Scallop Habitat Assessment Models
The U.S. Environmental Protection Agency’s (EPA) National Health and Environmental Effects Laboratory (NHEERL) recently described a framework and implementation plans for ecological effects research on aquatic stressors, and this work will address the needs identified in the implementation plan for habitat alteration. This research is intended to compliment the Aquatic Stressors Nutrient Program at AED, which is developing models for water quality indicators related to numerous factors, including SAV loss.
The main goal of this research is to quantify the role of habitat in maintaining healthy populations of aquatic-dependent wildlife. To establish the link between habitat and populations, we are developing stressor-response relationships, where habitat alteration is the stressor and scallop populations are the response. We chose to focus on bay scallops (Argopecten irradians) for this study because of both their societal and ecological importance. Bay scallops are sensitive to changes in water quality and can be an indicator of an ecosystem’s health. This research can also benefit restoration efforts, because not only can it describe habitats where scallop seeding success might be the greatest, but it can also help define changes in the scallop population as a result of restoration efforts.
How can we use the knowledge of scallop-habitat relationships to guide criteria development and inform/evaluate restoration efforts? For example, if a state’s Designated Use is maintaining healthy populations of fish and wildlife, then what attributes of habitat must be maintained or restored? States and authorized Tribes have some flexibility in establishing designated uses and how to attain those uses. The appropriate uses are determined by taking into consideration the use and value of the water body in question. Many states have designated uses such as “fish and wildlife habitat” (RI and MA) or “maintenance of a healthy, well-balanced population of fish and wildlife” (FL), but do not have clear ways of deciding whether a water body meets those designated uses.
Our question asks: What is the effect of changes in essential habitat on populations of bay scallops?
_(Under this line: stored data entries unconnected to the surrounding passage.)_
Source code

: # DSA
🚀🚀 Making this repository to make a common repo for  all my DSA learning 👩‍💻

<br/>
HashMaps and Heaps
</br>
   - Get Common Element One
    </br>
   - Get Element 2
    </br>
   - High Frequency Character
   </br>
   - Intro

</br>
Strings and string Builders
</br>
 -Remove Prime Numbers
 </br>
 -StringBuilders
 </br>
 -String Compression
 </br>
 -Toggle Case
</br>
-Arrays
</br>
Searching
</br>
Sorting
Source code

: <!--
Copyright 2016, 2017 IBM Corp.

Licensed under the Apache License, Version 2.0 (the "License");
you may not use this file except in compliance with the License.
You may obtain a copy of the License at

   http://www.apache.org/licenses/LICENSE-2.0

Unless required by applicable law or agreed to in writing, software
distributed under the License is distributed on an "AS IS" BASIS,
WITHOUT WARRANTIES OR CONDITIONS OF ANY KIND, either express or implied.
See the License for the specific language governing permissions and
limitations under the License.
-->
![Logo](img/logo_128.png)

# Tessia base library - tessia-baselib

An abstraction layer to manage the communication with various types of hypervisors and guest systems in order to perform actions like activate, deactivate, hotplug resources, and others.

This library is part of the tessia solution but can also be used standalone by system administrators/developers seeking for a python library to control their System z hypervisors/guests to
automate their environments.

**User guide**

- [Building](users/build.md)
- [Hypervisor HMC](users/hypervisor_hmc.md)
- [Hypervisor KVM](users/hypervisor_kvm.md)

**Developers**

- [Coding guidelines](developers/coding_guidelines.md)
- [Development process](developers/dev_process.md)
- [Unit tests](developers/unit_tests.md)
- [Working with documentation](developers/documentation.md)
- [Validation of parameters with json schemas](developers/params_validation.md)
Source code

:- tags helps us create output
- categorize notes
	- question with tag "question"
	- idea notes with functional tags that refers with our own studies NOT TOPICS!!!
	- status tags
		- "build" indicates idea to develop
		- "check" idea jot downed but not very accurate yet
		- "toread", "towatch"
And by essential habitat we mean submerged aquatic vegetation because juveniles attach to grass blades as they make their transition from planktonic larvae to epibenthic adults. They live elevated in the canopy for 1-2 months until they grow larger and have a greater capacity for burst swimming. So, because of their dependence on SAV, juvenile scallops can be considered a habitat-specific species, well-suited for a study attempting to clearly link species dependence on a particular habitat. This research is also particularly relevant, as essential habitat for scallops has been substantially altered and lost in recent years due to eutrophication and disease—so it is critical to protect the SAV habitat that is left. There are also numerous SAV and scallop restoration efforts underway around the Nation, and this research can help guide these efforts and give them endpoints to shoot for.
The relationship between the life support functions or life requisites that a habitat may provide (on the left, Figure 1) and a series of measurable, biologically defined variables (on the right, Figure 1) that can be used to characterize a species’ habitat functions. This series of variables on the right that define the habitat qualities can be used in models we are developing.
We are developing a 3-tiered modeling approach that includes a Habitat Suitability Index (HSI), a demographic population model, and a systems model. Once we have successfully developed and tested these models in New England, we will adapt them to other locales with help from state, regional, federal and academic partners. We expect these models will lead to tools useful for determining habitat-specific requirements for bay scallop subspecies along the Atlantic and Gulf coasts. Other models related to SAV habitat and currents will be developed and used as needed to support the HSI, population and systems models. The current circulation and residence time model developed as part of the Aquatic Stressors Nutrient Program will be used to couple flow and habitat characteristics with their effect on bay scallop larvae and juveniles. The development of these models has several phases, beginning with a conceptual model (Figure 2) and ending with expert reviews and field tests of the models, which will extend beyond FY 2005.
By examining habitat through stressor-response models, we can develop Habitat Suitability Indices for given habitats that can link information on the ability of a given habitat to be able to support bay scallops. By integrating stressor-response models into the population models, we can project how certain population attributes might be affected by a chronic level of stress. A variety of factors feed into the population and systems model that aid in the development of a quantitative risk assessment of populations of bay scallops (Figure 3).
We also hope to use this approach to evaluate which of the three modeling approaches or combinations of modeling approaches works best to define critical habitat attributes for bay scallops that determine if a waterbody achieves the listed designated uses for a particular state. One of the important issues for us to keep in mind is what can a manager realistically measure, what would this criteria look like, and what could we really regulate in the context of habitat alteration and its effect on the target species (i.e., bay scallops). Likewise, it is important to keep in mind how this information be used to refine bay scallop restoration efforts or determine the success of those restoration activities.